北栄ベイロン王国のメイリーンです。入り口の岩戸が閉じて、半刻もかからずに出てきました。おそらく、最初からほこらの謎を解いたのでしょう。真ん中の入り口から入れば、たぶん、あるいは、メイリーンの岩戸を破壊する音が聞こえるのではないかと僅かに希望を持ちましたが。入ってすぐに、通路を走ったのですね」

「嫌味?」

「そうです」


 ウーシャンは楽しそうな笑顔を見せた。

 それが、スーリアンを驚かせたようだ。
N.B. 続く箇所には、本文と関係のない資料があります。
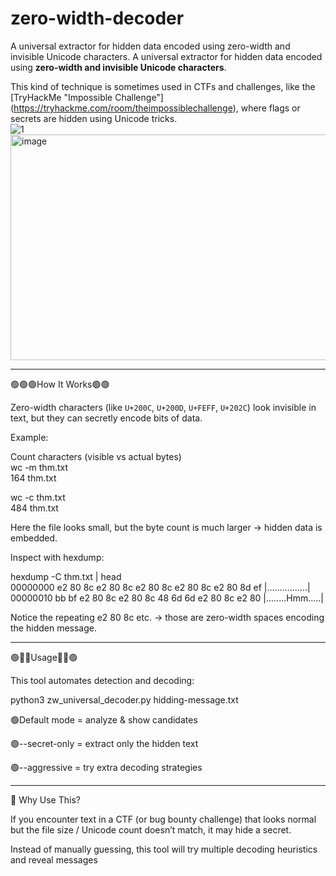 # zero-width-decoder
A universal extractor for hidden data encoded using zero-width and invisible Unicode characters. A universal extractor for hidden data encoded using **zero-width and invisible Unicode characters**.

This kind of technique is sometimes used in CTFs and challenges, like the [TryHackMe "Impossible Challenge"] (https://tryhackme.com/room/theimpossiblechallenge), where flags or secrets are hidden using Unicode tricks.  
![1](https://github.com/user-attachments/assets/1ad68d0b-96fd-40a2-91fd-0ec38d191e7f)
<img width="1258" height="361" alt="image" src="https://github.com/user-attachments/assets/8f53fdc7-f0e2-4394-933c-e29b852a6bf4" />

--------


🟢🟢🟢How It Works🟢🟢

Zero-width characters (like `U+200C`, `U+200D`, `U+FEFF`, `U+202C`) look invisible in text, but they can secretly encode bits of data.  

Example:

Count characters (visible vs actual bytes)                                                                                                                                                                                 
wc -m thm.txt                                                                                                                                                                                                              
164 thm.txt

wc -c thm.txt                                                                                                                                                                                                              
484 thm.txt


Here the file looks small, but the byte count is much larger → hidden data is embedded.


Inspect with hexdump:

hexdump -C thm.txt | head                                                                                                                                                                                                  
00000000  e2 80 8c e2 80 8c e2 80  8c e2 80 8c e2 80 8d ef  |................|
00000010  bb bf e2 80 8c e2 80 8c  48 6d 6d e2 80 8c e2 80  |........Hmm.....|

Notice the repeating e2 80 8c etc. → those are zero-width spaces encoding the hidden message.

---------------------------

🟢👨👨Usage👨👨🟢

This tool automates detection and decoding:

python3 zw_universal_decoder.py hidding-message.txt

🟢Default mode = analyze & show candidates

🟢--secret-only = extract only the hidden text

🟢--aggressive = try extra decoding strategies

---------------------------

🎯 Why Use This?

If you encounter text in a CTF (or bug bounty challenge) that looks normal but the file size / Unicode count doesn’t match, it may hide a secret.

Instead of manually guessing, this tool will try multiple decoding heuristics and reveal messages
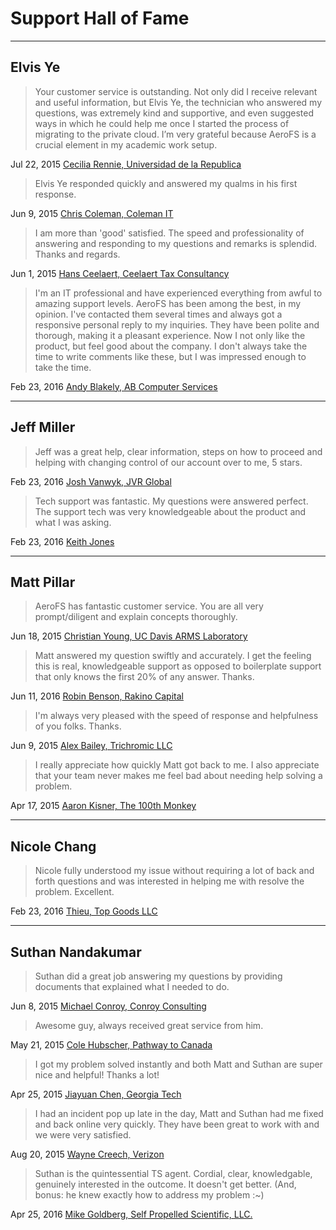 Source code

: # Support Hall of Fame

<hr/>

## Elvis Ye

> Your customer service is outstanding. Not only did I receive relevant and
> useful information, but Elvis Ye, the technician who answered my questions,
> was extremely kind and supportive, and even suggested ways in which he could
> help me once I started the process of migrating to the private cloud.  I’m
> very grateful because AeroFS is a crucial element in my academic work setup. 

Jul 22, 2015
[Cecilia Rennie, Universidad de la Republica](https://aerofs.zendesk.com/agent/tickets/16920)

> Elvis Ye responded quickly and answered my qualms in his first response.

Jun 9, 2015
[Chris Coleman, Coleman IT](https://aerofs.zendesk.com/agent/tickets/16457)

> I am more than 'good' satisfied. The speed and professionality of answering
> and responding to my questions and remarks is splendid. Thanks and regards.

Jun 1, 2015
[Hans Ceelaert, Ceelaert Tax Consultancy](https://aerofs.zendesk.com/agent/tickets/16349)

> I'm an IT professional and have experienced everything from awful to amazing
> support levels. AeroFS has been among the best, in my opinion. I've contacted
> them several times and always got a responsive personal reply to my
> inquiries. They have been polite and thorough, making it a pleasant
> experience. Now I not only like the product, but feel good about the company.
> I don't always take the time to write comments like these, but I was
> impressed enough to take the time.

Feb 23, 2016 [Andy Blakely, AB Computer Services](https://aerofs.zendesk.com/agent/tickets/18725)

<hr/>

## Jeff Miller

> Jeff was a great help, clear information, steps on how to proceed and helping
> with changing control of our account over to me, 5 stars.

Feb 23, 2016
[Josh Vanwyk, JVR Global](https://aerofs.zendesk.com/agent/tickets/18507)

> Tech support was fantastic. My questions were answered perfect. The support
> tech was very knowledgeable about the product and what I was asking.

Feb 23, 2016
[Keith Jones](https://aerofs.zendesk.com/agent/tickets/18521)

<hr/>

## Matt Pillar

> AeroFS has fantastic customer service. You are all very prompt/diligent and
> explain concepts thoroughly.

Jun 18, 2015
[Christian Young, UC Davis ARMS Laboratory](https://aerofs.zendesk.com/agent/tickets/16607)

> Matt answered my question swiftly and accurately. I get the feeling this is
> real, knowledgeable support as opposed to boilerplate support that only knows
> the first 20% of any answer. Thanks.

Jun 11, 2016
[Robin Benson, Rakino Capital](https://aerofs.zendesk.com/agent/tickets/16470)

> I'm always very pleased with the speed of response and helpfulness of you
> folks. Thanks.

Jun 9, 2015
[Alex Bailey, Trichromic LLC](https://aerofs.zendesk.com/agent/tickets/16517)

> I really appreciate how quickly Matt got back to me. I also appreciate that
> your team never makes me feel bad about needing help solving a problem.

Apr 17, 2015
[Aaron Kisner, The 100th Monkey](https://aerofs.zendesk.com/agent/tickets/15896)

<hr/>

## Nicole Chang

> Nicole fully understood my issue without requiring a lot of back and forth
> questions and was interested in helping me with resolve the problem.
> Excellent.

Feb 23, 2016
[Thieu, Top Goods LLC](https://aerofs.zendesk.com/agent/tickets/18674)

<hr/>

## Suthan Nandakumar

> Suthan did a great job answering my questions by providing documents that
> explained what I needed to do.

Jun 8, 2015
[Michael Conroy, Conroy Consulting](https://aerofs.zendesk.com/agent/tickets/16404)

> Awesome guy, always received great service from him.

May 21, 2015
[Cole Hubscher, Pathway to Canada](https://aerofs.zendesk.com/agent/tickets/16219)

> I got my problem solved instantly and both Matt and Suthan are super nice and
> helpful! Thanks a lot!

Apr 25, 2015
[Jiayuan Chen, Georgia Tech](https://aerofs.zendesk.com/agent/tickets/15926)

> I had an incident pop up late in the day, Matt and Suthan had me fixed and back
> online very quickly. They have been great to work with and we were very
> satisfied.

Aug 20, 2015
[Wayne Creech, Verizon](https://aerofs.zendesk.com/agent/tickets/17171)

> Suthan is the quintessential TS agent. Cordial, clear, knowledgable,
> genuinely interested in the outcome. It doesn't get better. (And, bonus: he
> knew exactly how to address my problem :~)

Apr 25, 2016
[Mike Goldberg, Self Propelled Scientific, LLC.](https://aerofs.zendesk.com/agent/tickets/19152)
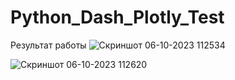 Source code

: # Python_Dash_Plotly_Test


Результат работы
![Скриншот 06-10-2023 112534](https://github.com/Baral-Chief-of-Compliance/Python_Dash_Plotly_Test/assets/78692798/09ca6746-caa9-44b9-8be9-bbb8d516b7e7)

![Скриншот 06-10-2023 112620](https://github.com/Baral-Chief-of-Compliance/Python_Dash_Plotly_Test/assets/78692798/ad1e16cd-be58-4ad1-8cfe-14c39e42d062)
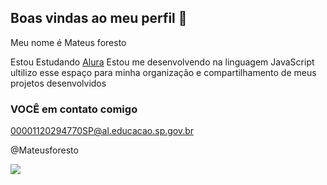 ## Boas vindas ao meu perfil 💙

Meu nome é Mateus foresto

Estou Estudando [Alura](https://www.alura.com.br)
Estou me desenvolvendo na linguagem JavaScript
ultilizo esse espaço para minha organização e compartilhamento de meus projetos desenvolvidos

### VOCÊ em contato comigo

00001120294770SP@al.educacao.sp.gov.br

@Mateusforesto

![](https://media.tenor.com/5gEPVyy1UmIAAAAi/disgusting-anime.gif)
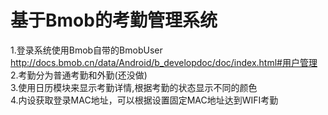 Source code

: # 基于Bmob的考勤管理系统<br>
1.登录系统使用Bmob自带的BmobUser  http://docs.bmob.cn/data/Android/b_developdoc/doc/index.html#用户管理<br>
2.考勤分为普通考勤和外勤(还没做)<br>
3.使用日历模块来显示考勤详情,根据考勤的状态显示不同的颜色<br>
4.内设获取登录MAC地址，可以根据设置固定MAC地址达到WIFI考勤
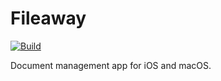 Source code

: # Fileaway

[![Build](https://github.com/jbmorley/fileaway/actions/workflows/build.yaml/badge.svg?branch=main)](https://github.com/jbmorley/fileaway/actions/workflows/build.yaml)

Document management app for iOS and macOS.
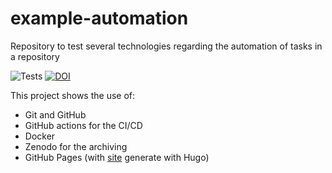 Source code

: # example-automation

Repository to test several technologies regarding the automation of tasks in a repository

![Tests](https://github.com/jjocram/example-automation/actions/workflows/main.yaml/badge.svg)
[![DOI](https://zenodo.org/badge/662139162.svg)](https://zenodo.org/badge/latestdoi/662139162)

This project shows the use of:

- Git and GitHub
- GitHub actions for the CI/CD
- Docker
- Zenodo for the archiving
- GitHub Pages (with [site](https://jjocram.github.io/example-automation/) generate with Hugo)
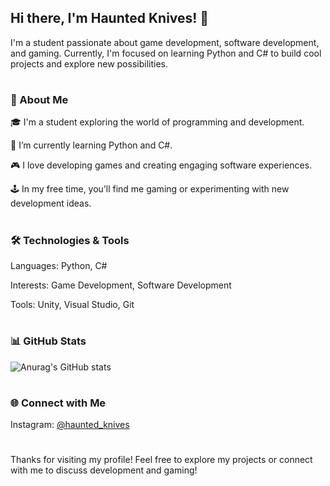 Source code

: ## Hi there, I'm Haunted Knives! 👋



I'm a student passionate about game development, software development, and gaming. Currently, I'm focused on learning Python and C# to build cool projects and explore new possibilities.


#

### 🚀 About Me

🎓 I'm a student exploring the world of programming and development.

🌱 I’m currently learning Python and C#.

🎮 I love developing games and creating engaging software experiences.

🕹️ In my free time, you’ll find me gaming or experimenting with new development ideas.


#

### 🛠️ Technologies & Tools

Languages: Python, C#

Interests: Game Development, Software Development

Tools: Unity, Visual Studio, Git


#

### 📊 GitHub Stats


![Anurag's GitHub stats](https://github-readme-stats.vercel.app/api?username=HauntedKnives&show_icons=true&theme=algolia)
#

### 🌐 Connect with Me

Instagram: [@haunted_knives](https://instagram.com/haunted_knives)



#

Thanks for visiting my profile! Feel free to explore my projects or connect with me to discuss development and gaming!

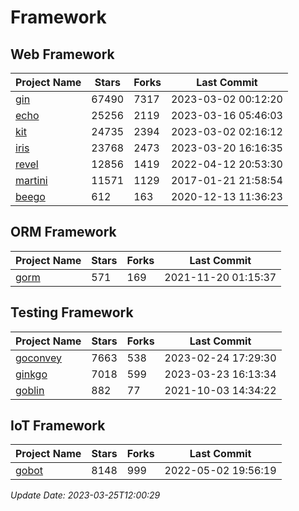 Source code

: # Framework

## Web Framework
| Project Name | Stars | Forks | Last Commit |
| ------------ | ----- | ----- | ----------- |
| [gin](https://github.com/gin-gonic/gin) | 67490 | 7317 | 2023-03-02 00:12:20 |
| [echo](https://github.com/labstack/echo) | 25256 | 2119 | 2023-03-16 05:46:03 |
| [kit](https://github.com/go-kit/kit) | 24735 | 2394 | 2023-03-02 02:16:12 |
| [iris](https://github.com/kataras/iris) | 23768 | 2473 | 2023-03-20 16:16:35 |
| [revel](https://github.com/revel/revel) | 12856 | 1419 | 2022-04-12 20:53:30 |
| [martini](https://github.com/go-martini/martini) | 11571 | 1129 | 2017-01-21 21:58:54 |
| [beego](https://github.com/astaxie/beego) | 612 | 163 | 2020-12-13 11:36:23 |

## ORM Framework
| Project Name | Stars | Forks | Last Commit |
| ------------ | ----- | ----- | ----------- |
| [gorm](https://github.com/jinzhu/gorm) | 571 | 169 | 2021-11-20 01:15:37 |

## Testing Framework
| Project Name | Stars | Forks | Last Commit |
| ------------ | ----- | ----- | ----------- |
| [goconvey](https://github.com/smartystreets/goconvey) | 7663 | 538 | 2023-02-24 17:29:30 |
| [ginkgo](https://github.com/onsi/ginkgo) | 7018 | 599 | 2023-03-23 16:13:34 |
| [goblin](https://github.com/franela/goblin) | 882 | 77 | 2021-10-03 14:34:22 |

## IoT Framework
| Project Name | Stars | Forks | Last Commit |
| ------------ | ----- | ----- | ----------- |
| [gobot](https://github.com/hybridgroup/gobot) | 8148 | 999 | 2022-05-02 19:56:19 |

*Update Date: 2023-03-25T12:00:29* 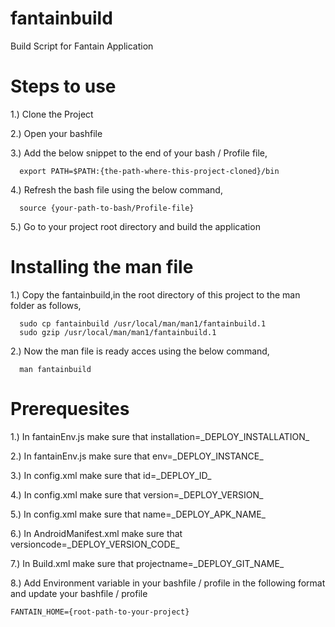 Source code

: fantainbuild
============

Build Script for Fantain Application


Steps to use
============

1.) Clone the Project 

2.) Open your bashfile 

3.) Add the below snippet to the end of your bash / Profile file,

      export PATH=$PATH:{the-path-where-this-project-cloned}/bin

4.) Refresh the bash file using the below command,

      source {your-path-to-bash/Profile-file}
      
5.) Go to your project root directory and build the application


Installing the man file
=======================

1.) Copy the fantainbuild,in the root directory of this project to the man folder as follows,

      sudo cp fantainbuild /usr/local/man/man1/fantainbuild.1
      sudo gzip /usr/local/man/man1/fantainbuild.1
      
2.) Now the man file is ready acces using the below command, 

      man fantainbuild

Prerequesites
=============

1.) In fantainEnv.js make sure that installation=\_DEPLOY_INSTALLATION_

2.) In fantainEnv.js make sure that env=\_DEPLOY_INSTANCE_

3.) In config.xml make sure that id=\_DEPLOY_ID_

4.) In config.xml make sure that version=\_DEPLOY_VERSION_

5.) In config.xml make sure that name=\_DEPLOY_APK_NAME_

6.) In AndroidManifest.xml make sure that versioncode=\_DEPLOY_VERSION_CODE_

7.) In Build.xml make sure that projectname=\_DEPLOY_GIT_NAME_

8.) Add Environment variable in your bashfile / profile in the following format and update your bashfile / profile

	FANTAIN_HOME={root-path-to-your-project}
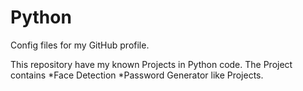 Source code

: # Python
Config files for my GitHub profile.

This repository have my known Projects in Python code.
The Project contains
  *Face Detection
  *Password Generator
like Projects.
後に、彼女から第三皇子が、心からの笑顔を浮かべるのを、はじめて見たと聞かされた。


「それで、フー王国のムーチェンは?」

「あなたが出てきたので、儀式は終了しました。ムーチェンの入った右の岩戸が開きました。彼女は、しばらくして、祠から出てきましたが、かなり憔悴していたと聞きます」

「そう……。じゃあ、あと二回を一位になれば、金貨五十両ってわけね」

「そういうことですが、金貨五十両が安くはないと思ってください。儀式は回数を重ねるごとに厳しくなります。おそらくですが、次は戦闘になるでしょう。得意な武器を丁寧に選んでください」


 こいつ、いったい何を言ってんの。品のいい言葉をつかっての爆弾宣言だ。第一回がもっとも楽って、じゃあ、次は死ぬわ。


 ないないないないない。

 金貨五十両より命だ。やっぱり逃げるしか道はない。


「忠告はそれで終わり?」

「そうですね。何か足りないものがあれば、なんなりとスーリアンに申し付けてください」

「なんでも?」

「そうです」

「じゃ、わたしの代替えの者をお願い」

「今日は、ゆっくりお休みください。二日後に、また対戦になります。それから、一応の注意ですが、この儀式が終わるまで、関係者は皇宮からでることを禁止されています」


 なんで、そういう大事なことを、後出しするんだ。


 最初の儀式があれでは、この先が思いやられるんだ。逃げろという警鐘が、ガンガン鳴っている。